** Provided records follows **

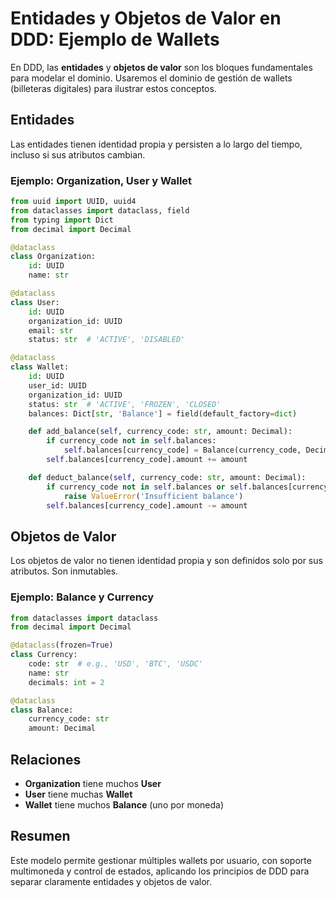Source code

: # Entidades y Objetos de Valor en DDD: Ejemplo de Wallets

En DDD, las **entidades** y **objetos de valor** son los bloques fundamentales para modelar el dominio. Usaremos el dominio de gestión de wallets (billeteras digitales) para ilustrar estos conceptos.

## Entidades

Las entidades tienen identidad propia y persisten a lo largo del tiempo, incluso si sus atributos cambian.

### Ejemplo: Organization, User y Wallet

```python
from uuid import UUID, uuid4
from dataclasses import dataclass, field
from typing import Dict
from decimal import Decimal

@dataclass
class Organization:
    id: UUID
    name: str

@dataclass
class User:
    id: UUID
    organization_id: UUID
    email: str
    status: str  # 'ACTIVE', 'DISABLED'

@dataclass
class Wallet:
    id: UUID
    user_id: UUID
    organization_id: UUID
    status: str  # 'ACTIVE', 'FROZEN', 'CLOSED'
    balances: Dict[str, 'Balance'] = field(default_factory=dict)

    def add_balance(self, currency_code: str, amount: Decimal):
        if currency_code not in self.balances:
            self.balances[currency_code] = Balance(currency_code, Decimal('0'))
        self.balances[currency_code].amount += amount

    def deduct_balance(self, currency_code: str, amount: Decimal):
        if currency_code not in self.balances or self.balances[currency_code].amount < amount:
            raise ValueError('Insufficient balance')
        self.balances[currency_code].amount -= amount
```

## Objetos de Valor

Los objetos de valor no tienen identidad propia y son definidos solo por sus atributos. Son inmutables.

### Ejemplo: Balance y Currency

```python
from dataclasses import dataclass
from decimal import Decimal

@dataclass(frozen=True)
class Currency:
    code: str  # e.g., 'USD', 'BTC', 'USDC'
    name: str
    decimals: int = 2

@dataclass
class Balance:
    currency_code: str
    amount: Decimal
```

## Relaciones
- **Organization** tiene muchos **User**
- **User** tiene muchas **Wallet**
- **Wallet** tiene muchos **Balance** (uno por moneda)

## Resumen
Este modelo permite gestionar múltiples wallets por usuario, con soporte multimoneda y control de estados, aplicando los principios de DDD para separar claramente entidades y objetos de valor.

** End of Provided records **

What you are asked to do: Please find every line in the records above that holds the word "tienen" and copy it.

Answer:
Las entidades tienen identidad propia y persisten a lo largo del tiempo, incluso si sus atributos cambian.
Los objetos de valor no tienen identidad propia y son definidos solo por sus atributos. Son inmutables.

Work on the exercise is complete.